Aydens Gesicht wurde erst weiß wie Schnee, und dann krebsrot. „Willst du mich verarschen?! Du bist doch wie ein geiler Bock über mich hergefallen!“
„Und du hast dich nicht sonderlich dagegen gewehrt“, schoss Kian zurück. „Egal wie sehr du jetzt hier rumspinnst, dass ändert nichts an der Tatsache, dass du es warst, der mir als erstes an den Mandeln gelutscht hat.“
„DAS HAB ICH NICHT GETAN!“, schrie er meinen Kumpel an, und sah aus, als würde er jeden Moment auf ihn losgehen, nur damit er endlich die Klappe hielt.
Langsam kam ich mir hier vor wie in einer dieser Talkshows. Oder einer schlechten Seifenoper. Hallo? Hatten wir nicht genügend andere Probleme?
Kian schüttelte missbilligend den Kopf. „Du kannst erzählen was du willst, ich weiß was passiert ist, ich war schließlich dabei, falls du es vergessen haben solltest.“
„Wie könnte ich das vergessen!“, fauchte er Kian an, und raufte sich wieder die Haare. Sah zur Decke, zu mir, zu ihm, und wieder zur Decke, als wüsste er nicht, wohin er seinen Blick wenden sollte.
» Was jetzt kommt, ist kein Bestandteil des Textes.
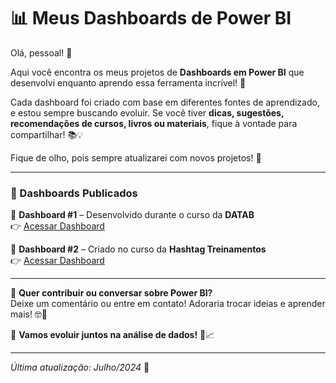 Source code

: # 📊 Meus Dashboards de Power BI  

Olá, pessoal! 👋  

Aqui você encontra os meus projetos de **Dashboards em Power BI** que desenvolvi enquanto aprendo essa ferramenta incrível! 🚀  

Cada dashboard foi criado com base em diferentes fontes de aprendizado, e estou sempre buscando evoluir. Se você tiver **dicas, sugestões, recomendações de cursos, livros ou materiais**, fique à vontade para compartilhar! 📚💡  

Fique de olho, pois sempre atualizarei com novos projetos! 🔄  

---  

### 🔗 Dashboards Publicados  

📌 **Dashboard #1** – Desenvolvido durante o curso da **DATAB**  
👉 [Acessar Dashboard](https://lnkd.in/duy8uDaJ)  

📌 **Dashboard #2** – Criado no curso da **Hashtag Treinamentos**  
👉 [Acessar Dashboard](https://lnkd.in/dKRwpG49)  

---  

💬 **Quer contribuir ou conversar sobre Power BI?**  
Deixe um comentário ou entre em contato! Adoraria trocar ideias e aprender mais! 🤓💬  

🌟 **Vamos evoluir juntos na análise de dados!** 🚀📈  

---  

*Última atualização: Julho/2024* 📅  
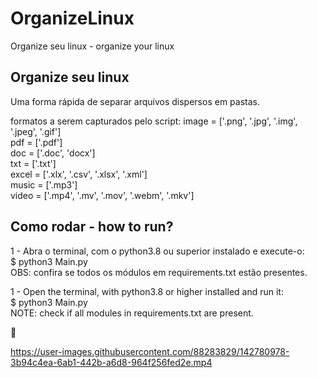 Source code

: # OrganizeLinux
Organize seu linux - organize your linux



## Organize seu linux 
Uma forma rápida de separar arquivos dispersos em pastas.


formatos a serem capturados pelo script:
    image = ['.png', '.jpg', '.img', '.jpeg', '.gif']<br>
    pdf = ['.pdf']<br>
    doc = ['.doc', 'docx']<br>
    txt = ['.txt']<br>
    excel = ['.xlx', '.csv', '.xlsx', '.xml']<br>
    music = ['.mp3']<br>
    video = ['.mp4', '.mv', '.mov', '.webm', '.mkv']<br>

## Como rodar - how to run?

1 - Abra o terminal, com o python3.8 ou superior instalado e execute-o:<br>
$ python3 Main.py<br>
OBS: confira se todos os módulos em requirements.txt estão presentes.

1 - Open the terminal, with python3.8 or higher installed and run it: <br>
$ python3 Main.py<br>
NOTE: check if all modules in requirements.txt are present.

💙


https://user-images.githubusercontent.com/88283829/142780978-3b94c4ea-6ab1-442b-a6d8-964f256fed2e.mp4
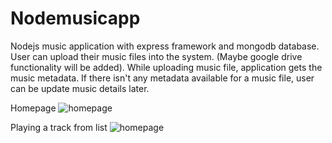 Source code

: # Nodemusicapp
 Nodejs music application with express framework and mongodb database. User can upload their music files into the system. (Maybe google drive functionality will be added). While uploading music file, application gets the music metadata. If there isn't any metadata available for a music file, user can be update music details later.
 
 Homepage
![homepage](http://i65.tinypic.com/2wdzslv.png)

Playing a track from list
![homepage](http://i66.tinypic.com/m9orpt.png)
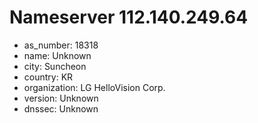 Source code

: # Nameserver 112.140.249.64

* as_number: 18318
* name: Unknown
* city: Suncheon
* country: KR
* organization: LG HelloVision Corp.
* version: Unknown
* dnssec: Unknown
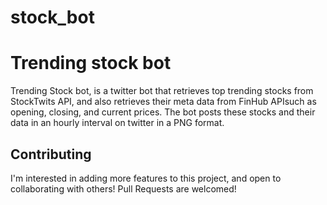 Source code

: # stock_bot

# Trending stock bot
Trending Stock bot, is a twitter bot that retrieves top trending stocks from StockTwits API, and also retrieves their meta data from FinHub APIsuch as opening, closing, and current prices.
The bot posts these stocks and their data in an hourly interval on twitter in a PNG format.

## Contributing
I'm interested in adding more features to this project, and open to collaborating with others!
Pull Requests are welcomed!
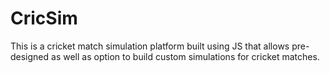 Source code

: # CricSim
This is a cricket match simulation platform built using JS that allows pre-designed as well as option to build custom simulations for cricket matches. 
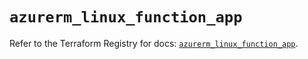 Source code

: # `azurerm_linux_function_app`

Refer to the Terraform Registry for docs: [`azurerm_linux_function_app`](https://registry.terraform.io/providers/hashicorp/azurerm/4.5.0/docs/resources/linux_function_app).
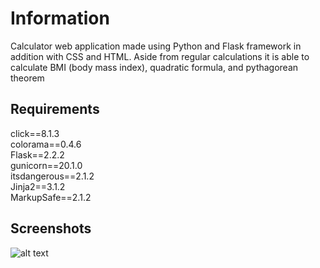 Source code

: # Information
Calculator web application made using Python and Flask framework in addition with CSS and HTML. Aside from regular calculations it is able to calculate BMI (body mass index), quadratic formula, and pythagorean theorem

## Requirements
click==8.1.3  
colorama==0.4.6  
Flask==2.2.2  
gunicorn==20.1.0  
itsdangerous==2.1.2  
Jinja2==3.1.2  
MarkupSafe==2.1.2  

## Screenshots

![alt text](https://github.com/khoawack/Flask_Calculator/blob/main/ScreenShots/Capture.PNG)
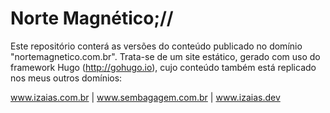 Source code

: # Norte Magnético;//
Este repositório conterá as versões do conteúdo publicado no domínio "nortemagnetico.com.br". Trata-se de um site estático, gerado com uso do framework Hugo (http://gohugo.io), cujo conteúdo também está replicado nos meus outros domínios:

www.izaias.com.br | www.sembagagem.com.br | www.izaias.dev 
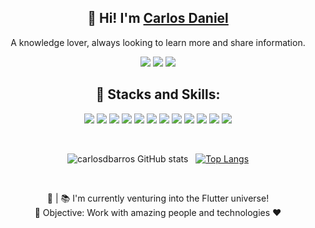 <div align="center">

## 👋 Hi! I'm <a href="https://github.om/carlosdbarros">Carlos Daniel</a>

A knowledge lover, always looking to learn more and share information. <br />


<a href="https://www.linkedin.com/in/carllosdbarros/" target="_blank"><img src="https://img.shields.io/badge/LinkedIn-0077B5?style=for-the-badge&logo=linkedin&logoColor=white"/></a>
<a href="https://discordapp.com/users/591411599680733185"><img src="https://img.shields.io/badge/Discord-7289DA?style=for-the-badge&logo=discord&logoColor=white"/></a>
<a href="mailto:barros.carlosds@gmail.com?subject=Hi Carlos"><img src="https://img.shields.io/badge/Gmail-D14836?style=for-the-badge&logo=gmail&logoColor=white"/></a>

## :dart: Stacks and Skills:

<p align='center'>
  <img src="https://img.shields.io/badge/Python-%23FBD343?style=for-the-badge&logo=python&logoColor=233776AB"/>
  <img src="https://img.shields.io/badge/Django-%23092E20?style=for-the-badge&logo=django&logoColor=23092E20"/>
  <img src="https://img.shields.io/badge/Node.js-43853D?style=for-the-badge&logo=node.js&logoColor=white"/>

  <img src="https://img.shields.io/badge/JavaScript-323330?style=for-the-badge&logo=javascript&logoColor=F7DF1E"/>
  <img src="https://img.shields.io/badge/TypeScript-007ACC?style=for-the-badge&logo=typescript&logoColor=white"/>
  <img src="https://img.shields.io/badge/Angular-%23DD0031?style=for-the-badge&logo=angular&logoColor=23DD0031"/>
  <img src="https://img.shields.io/badge/React-20232A?style=for-the-badge&logo=react&logoColor=61DAFB"/>
  <img src="https://img.shields.io/badge/Flutter-%2302569B?style=for-the-badge&logo=flutter&logoColor=white"/>

  <img src="https://img.shields.io/badge/Git-F05032?style=for-the-badge&logo=git&logoColor=white"/>
  <img src="https://img.shields.io/badge/GitLab Ci/CD-%23fc6d26?style=for-the-badge&logo=gitlab&logoColor=white"/>
  <img src="https://img.shields.io/badge/Docker-%232496ED?style=for-the-badge&logo=docker&logoColor=white"/>
  <img src="https://img.shields.io/badge/PostgreSQL-%234169E1?style=for-the-badge&logo=PostgreSQL&logoColor=white"/>
</p>

<br />

![carlosdbarros GitHub stats](https://github-readme-stats.vercel.app/api?username=carlosdbarros&show_icons=true&theme=dracula) &nbsp;
[![Top Langs](https://github-readme-stats.vercel.app/api/top-langs/?username=carlosdbarros&layout=compact&theme=dracula)](https://github.com/carlosdbarros/github-readme-stats)

<br />

💼 | 📚 I'm currently venturing into the Flutter universe! <br />
🚀 Objective: Work with amazing people and technologies :heart:
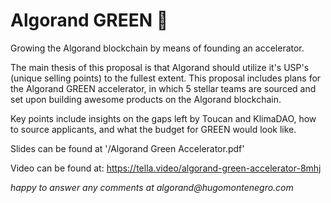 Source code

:# Algorand GREEN 🌿
Growing the Algorand blockchain by means of founding an accelerator.

The main thesis of this proposal is that Algorand should utilize it's USP's (unique selling points) to the fullest extent. This proposal includes plans for the Algorand GREEN accelerator, in which 5 stellar teams are sourced and set upon building awesome products on the Algorand blockchain.

Key points include insights on the gaps left by Toucan and KlimaDAO, how to source applicants, and what the budget for GREEN would look like.

Slides can be found at '/Algorand Green Accelerator.pdf'

Video can be found at: https://tella.video/algorand-green-accelerator-8mhj

_happy to answer any comments at algorand@hugomontenegro.com_
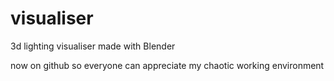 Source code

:# visualiser
3d lighting visualiser made with Blender

now on github so everyone can appreciate my chaotic working environment
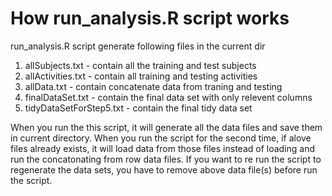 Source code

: # How run_analysis.R script works


run_analysis.R script generate following files in the current dir

1. allSubjects.txt - contain all the training and test subjects
2. allActivities.txt - contain all training and testing activities
3. allData.txt - contain concatenate data from traning and testing
4. finalDataSet.txt - contain the final data set with only relevent columns
5. tidyDataSetForStep5.txt - contain the final tidy data set

When you run the this script, it will generate all the data files and save them
in current directory. When you run the script for the second time, if alove files
already exists, it will load data from those files instead of loading and run the concatonating
from row data files. If you want to re run the script to regenerate the data sets, you have to
remove above data file(s) before run the script.

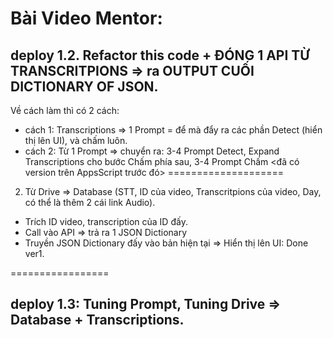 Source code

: # Bài Video Mentor:

## deploy 1.2. Refactor this code + ĐÓNG 1 API TỪ TRANSCRITPIONS => ra OUTPUT CUỐI DICTIONARY OF JSON. 

Về cách làm thì có 2 cách: 
- cách 1: Transcriptions => 1 Prompt = để mà đẩy ra các phần Detect (hiển thị lên UI), và chấm luôn. 
- cách 2: Từ 1 Prompt => chuyển ra: 3-4 Prompt Detect, Expand Transcriptions cho bước Chấm phía sau, 3-4 Prompt Chấm <đã có version trên AppsScript trước đó> ====================

2. Từ Drive => Database (STT, ID của video, Transcritpions của video, Day, có thể là thêm 2 cái link Audio). 
- Trích ID video, transcription của ID đấy. 
- Call vào API => trả ra 1 JSON Dictionary 
- Truyền JSON Dictionary đấy vào bản hiện tại => Hiển thị lên UI: Done ver1. 

=================

## deploy 1.3: Tuning Prompt, Tuning Drive => Database + Transcriptions.  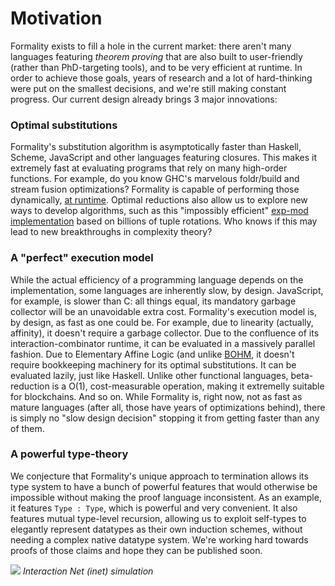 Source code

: # Motivation

Formality exists to fill a hole in the current market: there aren't many
languages featuring *theorem proving* that are also built to user-friendly
(rather than PhD-targeting tools), and to be very efficient at runtime. In order
to achieve those goals, years of research and a lot of hard-thinking were put on
the smallest decisions, and we're still making constant progress. Our current
design already brings 3 major innovations:

### Optimal substitutions

Formality's substitution algorithm is asymptotically faster than Haskell,
Scheme, JavaScript and other languages featuring closures. This makes it
extremely fast at evaluating programs that rely on many high-order functions.
For example, do you know GHC's marvelous foldr/build and stream fusion
optimizations? Formality is capable of performing those dynamically, [at
runtime](https://medium.com/@maiavictor/solving-the-mystery-behind-abstract-algorithms-magical-optimizations-144225164b07).
Optimal reductions also allow us to explore new ways to develop algorithms, such
as this "impossibly efficient" [exp-mod
implementation](https://gist.github.com/MaiaVictor/e556062185c5863d814980123e03630f)
based on billions of tuple rotations. Who knows if this may lead to new
breakthroughs in complexity theory?

### A "perfect" execution model

While the actual efficiency of a programming language depends on the
implementation, some languages are inherently slow, by design. JavaScript, for
example, is slower than C: all things equal, its mandatory garbage collector
will be an unavoidable extra cost. Formality's execution model is, by design, as
fast as one could be. For example, due to linearity (actually, affinity), it
doesn't require a garbage collector. Due to the confluence of its
interaction-combinator runtime, it can be evaluated in a massively parallel
fashion. Due to Elementary Affine Logic (and unlike
[BOHM](https://github.com/cls/bohm), it doesn't require bookkeeping machinery
for its optimal substitutions. It can be evaluated lazily, just like Haskell.
Unlike other functional languages, beta-reduction is a O(1), cost-measurable
operation, making it extremelly suitable for blockchains. And so on. While
Formality is, right now, not as fast as mature languages (after all, those have
years of optimizations behind), there is simply no "slow design decision"
stopping it from getting faster than any of them.

### A powerful type-theory

We conjecture that Formality's unique approach to termination allows its type
system to have a bunch of powerful features that would otherwise be impossible
without making the proof language inconsistent. As an example, it features `Type
: Type`, which is powerful and very convenient. It also features mutual
type-level recursion, allowing us to exploit self-types to elegantly represent
datatypes as their own induction schemes, without needing a complex native
datatype system. We're working hard towards proofs of those claims and hope they
can be published soon.

![](https://github.com/moonad/formality/raw/master/docs/images/inet-simulation.gif)
*Interaction Net (inet) simulation*
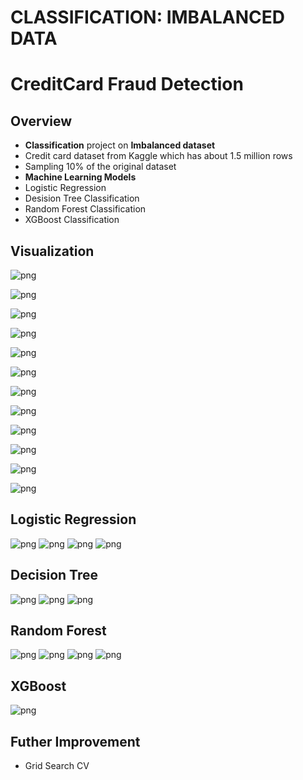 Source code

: # CLASSIFICATION: IMBALANCED DATA 

# CreditCard Fraud Detection

## Overview

* **Classification** project on **Imbalanced dataset**
* Credit card dataset from Kaggle which has about 1.5 million rows
* Sampling 10% of the original dataset
* **Machine Learning Models** 
* Logistic Regression 
* Desision Tree Classification
* Random Forest Classification
* XGBoost Classification


## Visualization

![png](images/fraud0_category_most_use.png)

![png](images/fraud0_category_most_use.png)

![png](images/fraud1_across_states.png)

![png](images/fraud1_top10_states.png)

![png](images/states_fraud_distribution.png)

![png](images/states_fraud_distribution2.png)

![png](images/amount_boxplot.png)

![png](images/fraud1_transaction_date_amt.png)



![png](images/fraud1_merchants_most_use.png)

![png](images/merchants_latitude_longtitude.png)

![png](images/card_holders_latitude_longtitude.png)

![png](images/card_holder_age.png)


## Logistic Regression

![png](images/logistic_regression_base.png)
![png](images/logistic_regression_weight1.png)
![png](images/logistic_regression_weight2.png)
![png](images/logistic_regression_gridcv.png)

## Decision Tree
![png](images/decision_tree_base.png)
![png](images/decision_tree_balanced.png)
![png](images/decision_tree_balanced_maxdepth.png)

## Random Forest
![png](images/random_forest_base.png)
![png](images/random_forest1.png)
![png](images/random_forest2.png)
![png](images/random_forest2_gridcv.png)


## XGBoost

![png](images/xgboost_base.png)



## Futher Improvement
- Grid Search CV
„Mach dir nur selber was vor“, gab Kian völlig ungerührt von sich. „Behaupte was du willst, du bist schwul. Oder zumindest Bi“, schränkte er ein.
Das brachte das Fass zum überlaufen. Ayden sah aus wie ein Reh im Scheinwerferlicht, dass in seiner Panik nicht wusste, wohin es laufen sollte. „Ich bin nicht schwul!“, schrie er ihn an. In seiner Verzweiflung irgendjemand in diesem Raum könnte genau das glauben, huschte sein Blick hecktisch hin und her, bis er auf Alina hängen blieb. Zwei Schritte brachten ihn zu ihr ans Bett, und bevor noch einer recht wusste, was hier passierte, packte er ihr Gesicht, und küsste sie. Küsste sie eine ganze Weile, in der ich um Kians Gebiss fürchtete, so wie er mit den Zähnen knirschte.
O-kay, damit hatte ich jetzt gewiss nicht gerechnet. Ich glaubte nicht mal, dass Ayden selber damit gerechnet hatte.
Alina sah Ayden mit großen Augen an, als er sich schwer atmend von ihr löse. „Ähm …“
„Willst du meine Gefährtin werden?“, schoss es geradezu aus ihm heraus.
„Was?“, kickste Alina, um gleichen Moment als Kian „WAS?!“, rief.
„Ist das dein ernst?“, wollte meine Cousine wissen.
Er nickte, den Blick fest in ihre Augen gerichtet.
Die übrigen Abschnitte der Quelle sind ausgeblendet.